BEGIN Input data
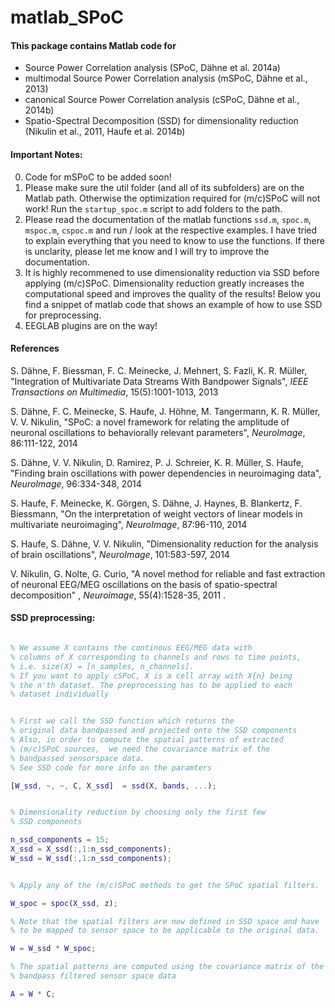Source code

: matlab_SPoC
===========

#### This package contains Matlab code for 
* Source Power Correlation analysis (SPoC, Dähne et al. 2014a)
* multimodal Source Power Correlation analysis (mSPoC, Dähne et al., 2013)
* canonical Source Power Correlation analysis (cSPoC, Dähne et al., 2014b)
* Spatio-Spectral Decomposition (SSD) for dimensionality reduction (Nikulin et al., 2011, Haufe et al. 2014b)


#### Important Notes:

0. Code for mSPoC to be added soon!
1. Please make sure the util folder (and all of its subfolders) are on the Matlab path. Otherwise the optimization required for (m/c)SPoC will not work! Run the `startup_spoc.m` script to add folders to the path. 
2. Please read the documentation of the matlab functions `ssd.m`, `spoc.m`, `mspoc.m`, `cspoc.m` and run / look at the respective examples. I have tried to explain everything that you need to know to use the functions. If there is unclarity, please let me know and I will try to improve the documentation. 
3. It is highly recommened to use dimensionality reduction via SSD before applying (m/c)SPoC. Dimensionality reduction greatly increases the computational speed and improves the quality of the results!
Below you find a snippet of matlab code that shows an example of how to use SSD for preprocessing.
4. EEGLAB plugins are on the way!


#### References

S. Dähne, F. Biessman, F. C. Meinecke, J. Mehnert, S. Fazli, K. R. Müller, "Integration of Multivariate Data Streams With Bandpower Signals", *IEEE Transactions on Multimedia*, 15(5):1001-1013, 2013

S. Dähne, F. C. Meinecke, S. Haufe, J. Höhne, M. Tangermann, K. R. Müller, V. V. Nikulin, "SPoC: a novel framework for relating the amplitude of neuronal oscillations to behaviorally relevant parameters", *NeuroImage*, 86:111-122, 2014

S. Dähne, V. V. Nikulin, D. Ramirez, P. J. Schreier, K. R. Müller, S. Haufe, "Finding brain oscillations with power dependencies in neuroimaging data", *NeuroImage*, 96:334-348, 2014 


S. Haufe, F. Meinecke, K. Görgen, S. Dähne, J. Haynes, B. Blankertz, F. Biessmann, "On the interpretation of weight vectors of linear models in multivariate neuroimaging", *NeuroImage*, 87:96-110, 2014

S. Haufe, S. Dähne, V. V. Nikulin, "Dimensionality reduction for the analysis of brain oscillations", *NeuroImage*, 101:583-597, 2014 

V. Nikulin, G. Nolte, G. Curio, "A novel method for reliable and fast extraction of neuronal EEG/MEG oscillations on the basis of spatio-spectral decomposition" , *Neuroimage*, 55(4):1528-35, 2011 . 


#### SSD preprocessing:

```matlab

% We assume X contains the continous EEG/MEG data with 
% columns of X corresponding to channels and rows to time points, 
% i.e. size(X) = [n_samples, n_channels]. 
% If you want to apply cSPoC, X is a cell array with X{n} being
% the n'th dataset. The preprocessing has to be applied to each 
% dataset individually


% First we call the SSD function which returns the 
% original data bandpassed and projected onto the SSD components
% Also, in order to compute the spatial patterns of extracted 
% (m/c)SPoC sources,  we need the covariance matrix of the 
% bandpassed sensorspace data.
% See SSD code for more info on the paramters

[W_ssd, ~, ~, C, X_ssd]  = ssd(X, bands, ...); 


% Dimensionality reduction by choosing only the first few 
% SSD components

n_ssd_components = 15; 
X_ssd = X_ssd(:,1:n_ssd_components);
W_ssd = W_ssd(:,1:n_ssd_components);


% Apply any of the (m/c)SPoC methods to get the SPoC spatial filters.

W_spoc = spoc(X_ssd, z);

% Note that the spatial filters are now defined in SSD space and have 
% to be mapped to sensor space to be applicable to the original data.

W = W_ssd * W_spoc;

% The spatial patterns are computed using the covariance matrix of the
% bandpass filtered sensor space data

A = W * C;

```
END Input data
What the exercise asks: Reproduce each entry word for word and cut the images.

Solution to this task:
Source code

: matlab_SPoC
===========

#### This package contains Matlab code for 
* Source Power Correlation analysis (SPoC, Dähne et al. 2014a)
* multimodal Source Power Correlation analysis (mSPoC, Dähne et al., 2013)
* canonical Source Power Correlation analysis (cSPoC, Dähne et al., 2014b)
* Spatio-Spectral Decomposition (SSD) for dimensionality reduction (Nikulin et al., 2011, Haufe et al. 2014b)


#### Important Notes:

0. Code for mSPoC to be added soon!
1. Please make sure the util folder (and all of its subfolders) are on the Matlab path. Otherwise the optimization required for (m/c)SPoC will not work! Run the `startup_spoc.m` script to add folders to the path. 
2. Please read the documentation of the matlab functions `ssd.m`, `spoc.m`, `mspoc.m`, `cspoc.m` and run / look at the respective examples. I have tried to explain everything that you need to know to use the functions. If there is unclarity, please let me know and I will try to improve the documentation. 
3. It is highly recommened to use dimensionality reduction via SSD before applying (m/c)SPoC. Dimensionality reduction greatly increases the computational speed and improves the quality of the results!
Below you find a snippet of matlab code that shows an example of how to use SSD for preprocessing.
4. EEGLAB plugins are on the way!


#### References

S. Dähne, F. Biessman, F. C. Meinecke, J. Mehnert, S. Fazli, K. R. Müller, "Integration of Multivariate Data Streams With Bandpower Signals", *IEEE Transactions on Multimedia*, 15(5):1001-1013, 2013

S. Dähne, F. C. Meinecke, S. Haufe, J. Höhne, M. Tangermann, K. R. Müller, V. V. Nikulin, "SPoC: a novel framework for relating the amplitude of neuronal oscillations to behaviorally relevant parameters", *NeuroImage*, 86:111-122, 2014

S. Dähne, V. V. Nikulin, D. Ramirez, P. J. Schreier, K. R. Müller, S. Haufe, "Finding brain oscillations with power dependencies in neuroimaging data", *NeuroImage*, 96:334-348, 2014 


S. Haufe, F. Meinecke, K. Görgen, S. Dähne, J. Haynes, B. Blankertz, F. Biessmann, "On the interpretation of weight vectors of linear models in multivariate neuroimaging", *NeuroImage*, 87:96-110, 2014

S. Haufe, S. Dähne, V. V. Nikulin, "Dimensionality reduction for the analysis of brain oscillations", *NeuroImage*, 101:583-597, 2014 

V. Nikulin, G. Nolte, G. Curio, "A novel method for reliable and fast extraction of neuronal EEG/MEG oscillations on the basis of spatio-spectral decomposition" , *Neuroimage*, 55(4):1528-35, 2011 . 


#### SSD preprocessing:

```matlab

% We assume X contains the continous EEG/MEG data with 
% columns of X corresponding to channels and rows to time points, 
% i.e. size(X) = [n_samples, n_channels]. 
% If you want to apply cSPoC, X is a cell array with X{n} being
% the n'th dataset. The preprocessing has to be applied to each 
% dataset individually


% First we call the SSD function which returns the 
% original data bandpassed and projected onto the SSD components
% Also, in order to compute the spatial patterns of extracted 
% (m/c)SPoC sources,  we need the covariance matrix of the 
% bandpassed sensorspace data.
% See SSD code for more info on the paramters

[W_ssd, ~, ~, C, X_ssd]  = ssd(X, bands, ...); 


% Dimensionality reduction by choosing only the first few 
% SSD components

n_ssd_components = 15; 
X_ssd = X_ssd(:,1:n_ssd_components);
W_ssd = W_ssd(:,1:n_ssd_components);


% Apply any of the (m/c)SPoC methods to get the SPoC spatial filters.

W_spoc = spoc(X_ssd, z);

% Note that the spatial filters are now defined in SSD space and have 
% to be mapped to sensor space to be applicable to the original data.

W = W_ssd * W_spoc;

% The spatial patterns are computed using the covariance matrix of the
% bandpass filtered sensor space data

A = W * C;

```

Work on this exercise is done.